Great moments in history are sometimes defined by a piece of paper, in this case, a letter penned from one man to another with a promise, and so it is that this November we commemorate the centenary of the Balfour Declaration. Written on 2 November 1917 and appearing in the press on 9 November that year, the Balfour Declaration was a public pledge by the British government announcing support for a Jewish homeland in what was the region of Palestine. Written by the British foreign secretary Arthur Balfour to an eminent member of London’s Jewish community, Lord Rothschild, the letter read:
His Majesty’s Government view with favour the establishment in Palestine of a national home for the Jewish people, and will use their best endeavours to facilitate the achievement of this object, it being clearly understood that nothing shall be done which may prejudice the civil and religious rights of existing non-Jewish communities in Palestine, or the rights and political status enjoyed by Jews in any other country.
Balfour then said to Rothschild, “I should be grateful if you would bring this declaration to the knowledge of the Zionist Federation.” After decades of agitation for the establishment of a Jewish homeland, the statement represented the first public expression of support for Zionism by a major power.

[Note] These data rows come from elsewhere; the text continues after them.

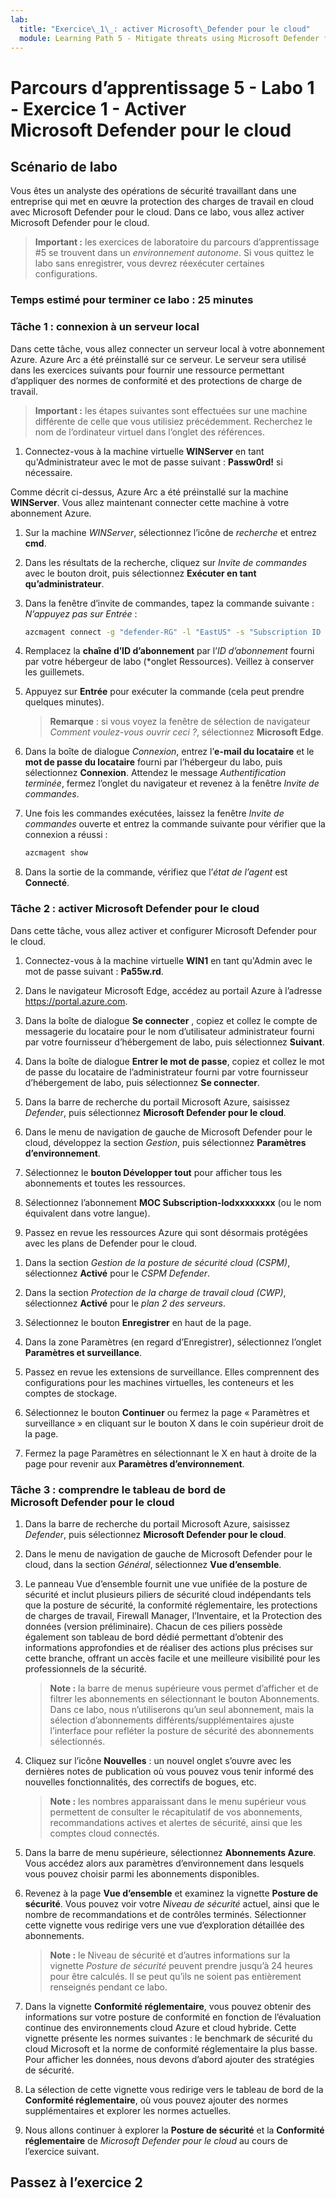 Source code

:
 ```yaml
---
lab:
  title: "Exercice\_1\_: activer Microsoft\_Defender pour le cloud"
  module: Learning Path 5 - Mitigate threats using Microsoft Defender for Cloud
---
```


# Parcours d’apprentissage 5 - Labo 1 - Exercice 1 - Activer Microsoft Defender pour le cloud

## Scénario de labo

Vous êtes un analyste des opérations de sécurité travaillant dans une entreprise qui met en œuvre la protection des charges de travail en cloud avec Microsoft Defender pour le cloud. Dans ce labo, vous allez activer Microsoft Defender pour le cloud.

>**Important :** les exercices de laboratoire du parcours d’apprentissage #5 se trouvent dans un *environnement autonome*. Si vous quittez le labo sans enregistrer, vous devrez réexécuter certaines configurations.

### Temps estimé pour terminer ce labo : 25 minutes

### Tâche 1 : connexion à un serveur local

Dans cette tâche, vous allez connecter un serveur local à votre abonnement Azure. Azure Arc a été préinstallé sur ce serveur. Le serveur sera utilisé dans les exercices suivants pour fournir une ressource permettant d’appliquer des normes de conformité et des protections de charge de travail.

>**Important :** les étapes suivantes sont effectuées sur une machine différente de celle que vous utilisiez précédemment. Recherchez le nom de l’ordinateur virtuel dans l’onglet des références.

1. Connectez-vous à la machine virtuelle **WINServer** en tant qu'Administrateur avec le mot de passe suivant : **Passw0rd!** si nécessaire.  

Comme décrit ci-dessus, Azure Arc a été préinstallé sur la machine **WINServer**. Vous allez maintenant connecter cette machine à votre abonnement Azure.

1. Sur la machine *WINServer*, sélectionnez l’icône de *recherche* et entrez **cmd**.

1. Dans les résultats de la recherche, cliquez sur *Invite de commandes* avec le bouton droit, puis sélectionnez **Exécuter en tant qu’administrateur**.

1. Dans la fenêtre d’invite de commandes, tapez la commande suivante : *N’appuyez pas sur Entrée* :

    ```cmd
    azcmagent connect -g "defender-RG" -l "EastUS" -s "Subscription ID string"
    ```

1. Remplacez la **chaîne d’ID d’abonnement** par l’*ID d’abonnement* fourni par votre hébergeur de labo (*onglet Ressources). Veillez à conserver les guillemets.

1. Appuyez sur **Entrée** pour exécuter la commande (cela peut prendre quelques minutes).

    >**Remarque** : si vous voyez la fenêtre de sélection de navigateur *Comment voulez-vous ouvrir ceci ?*, sélectionnez **Microsoft Edge**. 

1. Dans la boîte de dialogue *Connexion*, entrez l’**e-mail du locataire** et le **mot de passe du locataire** fourni par l’hébergeur du labo, puis sélectionnez **Connexion**. Attendez le message *Authentification terminée*, fermez l’onglet du navigateur et revenez à la fenêtre *Invite de commandes*.

1. Une fois les commandes exécutées, laissez la fenêtre *Invite de commandes* ouverte et entrez la commande suivante pour vérifier que la connexion a réussi :

    ```cmd
    azcmagent show
    ```

1. Dans la sortie de la commande, vérifiez que l’*état de l’agent* est **Connecté**.

### Tâche 2 : activer Microsoft Defender pour le cloud

Dans cette tâche, vous allez activer et configurer Microsoft Defender pour le cloud.

1. Connectez-vous à la machine virtuelle **WIN1** en tant qu'Admin avec le mot de passe suivant : **Pa55w.rd**.

1. Dans le navigateur Microsoft Edge, accédez au portail Azure à l’adresse <https://portal.azure.com>.
  
1. Dans la boîte de dialogue **Se connecter** , copiez et collez le compte de messagerie du locataire pour le nom d’utilisateur administrateur fourni par votre fournisseur d’hébergement de labo, puis sélectionnez **Suivant**.

1. Dans la boîte de dialogue **Entrer le mot de passe**, copiez et collez le mot de passe du locataire de l’administrateur fourni par votre fournisseur d’hébergement de labo, puis sélectionnez **Se connecter**.

1. Dans la barre de recherche du portail Microsoft Azure, saisissez *Defender*, puis sélectionnez **Microsoft Defender pour le cloud**.

1. Dans le menu de navigation de gauche de Microsoft Defender pour le cloud, développez la section *Gestion*, puis sélectionnez **Paramètres d’environnement**.

1. Sélectionnez le **bouton Développer tout** pour afficher tous les abonnements et toutes les ressources.

1. Sélectionnez l’abonnement **MOC Subscription-lodxxxxxxxx** (ou le nom équivalent dans votre langue).

1. Passez en revue les ressources Azure qui sont désormais protégées avec les plans de Defender pour le cloud.

<!---
    >**Important:** If all Defender plans are *Off*, select **Enable all plans**. Select the *$200/month Microsoft Defender for APIs Plan 1* and then select **Save**. Select **Save** at the top of the page and wait for the *"Defender plans (for your) subscription were saved successfully!"* notifications to appear.--->

1. Dans la section *Gestion de la posture de sécurité cloud (CSPM)*, sélectionnez **Activé** pour le *CSPM Defender*.

1. Dans la section *Protection de la charge de travail cloud (CWP)*, sélectionnez **Activé** pour le *plan 2 des serveurs*.

1. Sélectionnez le bouton **Enregistrer** en haut de la page.

1. Dans la zone Paramètres (en regard d’Enregistrer), sélectionnez l’onglet **Paramètres et surveillance**.

1. Passez en revue les extensions de surveillance. Elles comprennent des configurations pour les machines virtuelles, les conteneurs et les comptes de stockage.

1. Sélectionnez le bouton **Continuer** ou fermez la page « Paramètres et surveillance » en cliquant sur le bouton X dans le coin supérieur droit de la page.

1. Fermez la page Paramètres en sélectionnant le X en haut à droite de la page pour revenir aux **Paramètres d’environnement**.

<!---1. Select the Log analytics workspace you created earlier *uniquenameDefender* to review the available options and pricing.

1. Select **Enable all plans** (to the right of Select Defender plan) and then select **Save**. Wait for the *"Microsoft Defender plan for workspace uniquenameDefender were saved successfully!"* notification to appear.

    >**Note:** If the page is not being displayed, refresh your Edge browser and try again.

1. Close the Defender plans page by selecting the 'X' on the upper right of the page to go back to the **Environment settings**. --->

### Tâche 3 : comprendre le tableau de bord de Microsoft Defender pour le cloud

1. Dans la barre de recherche du portail Microsoft Azure, saisissez *Defender*, puis sélectionnez **Microsoft Defender pour le cloud**.

1. Dans le menu de navigation de gauche de Microsoft Defender pour le cloud, dans la section *Général*, sélectionnez **Vue d’ensemble**.

1. Le panneau Vue d’ensemble fournit une vue unifiée de la posture de sécurité et inclut plusieurs piliers de sécurité cloud indépendants tels que la posture de sécurité, la conformité réglementaire, les protections de charges de travail, Firewall Manager, l’Inventaire, et la Protection des données (version préliminaire). Chacun de ces piliers possède également son tableau de bord dédié permettant d’obtenir des informations approfondies et de réaliser des actions plus précises sur cette branche, offrant un accès facile et une meilleure visibilité pour les professionnels de la sécurité.

    >**Note :** la barre de menus supérieure vous permet d’afficher et de filtrer les abonnements en sélectionnant le bouton Abonnements. Dans ce labo, nous n’utiliserons qu’un seul abonnement, mais la sélection d’abonnements différents/supplémentaires ajuste l’interface pour refléter la posture de sécurité des abonnements sélectionnés.

1. Cliquez sur l’icône **Nouvelles** : un nouvel onglet s’ouvre avec les dernières notes de publication où vous pouvez vous tenir informé des nouvelles fonctionnalités, des correctifs de bogues, etc.

    >**Note :** les nombres apparaissant dans le menu supérieur vous permettent de consulter le récapitulatif de vos abonnements, recommandations actives et alertes de sécurité, ainsi que les comptes cloud connectés.

1. Dans la barre de menu supérieure, sélectionnez **Abonnements Azure**. Vous accédez alors aux paramètres d’environnement dans lesquels vous pouvez choisir parmi les abonnements disponibles.

1. Revenez à la page **Vue d’ensemble** et examinez la vignette **Posture de sécurité**. Vous pouvez voir votre *Niveau de sécurité* actuel, ainsi que le nombre de recommandations et de contrôles terminés. Sélectionner cette vignette vous redirige vers une vue d’exploration détaillée des abonnements.

    >**Note :** le Niveau de sécurité et d’autres informations sur la vignette *Posture de sécurité* peuvent prendre jusqu’à 24 heures pour être calculés. Il se peut qu’ils ne soient pas entièrement renseignés pendant ce labo.

1. Dans la vignette **Conformité réglementaire**, vous pouvez obtenir des informations sur votre posture de conformité en fonction de l’évaluation continue des environnements cloud Azure et cloud hybride. Cette vignette présente les normes suivantes : le benchmark de sécurité du cloud Microsoft et la norme de conformité réglementaire la plus basse. Pour afficher les données, nous devons d’abord ajouter des stratégies de sécurité.

1. La sélection de cette vignette vous redirige vers le tableau de bord de la **Conformité réglementaire**, où vous pouvez ajouter des normes supplémentaires et explorer les normes actuelles.

1. Nous allons continuer à explorer la **Posture de sécurité** et la **Conformité réglementaire** de *Microsoft Defender pour le cloud* au cours de l’exercice suivant.

## Passez à l’exercice 2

The watershed declaration represented the culmination of multiple historical developments. The first of these was early British support for a Jewish homeland in the region of Palestine led by Lord Palmerston at the beginning of the Victorian era. Influenced by the social reformer and Christian Zionist, Lord Shaftesbury, prime minister Palmerston had established a British consul in Jerusalem in 1838 and the British Foreign Office actively encouraged Jewish emigration to Palestine in the early 1840s.
The campaign by Christian Zionists in Britain for the “restoration of Israel”, meanwhile, was augmented by the revival of Jewish Zionism in continental Europe as a reaction to the anti-Semitism of nineteenth-century Romantic nationalism. One of the leading figures of this continental Zionist movement was the Austro-Hungarian Jewish journalist, Theodor Herzl, whose friendship with an Anglican minister, William Hechler, epitomised the shared Jewish-Christian aspiration for a restored Israel. In 1896, Herzl published Der Judenstaat which called for the re-establishment of a Jewish State as a solution to the long-term survival of his people. Indeed such was Herzl’s legacy that he became celebrated as a father of the State of Israel formed in 1948.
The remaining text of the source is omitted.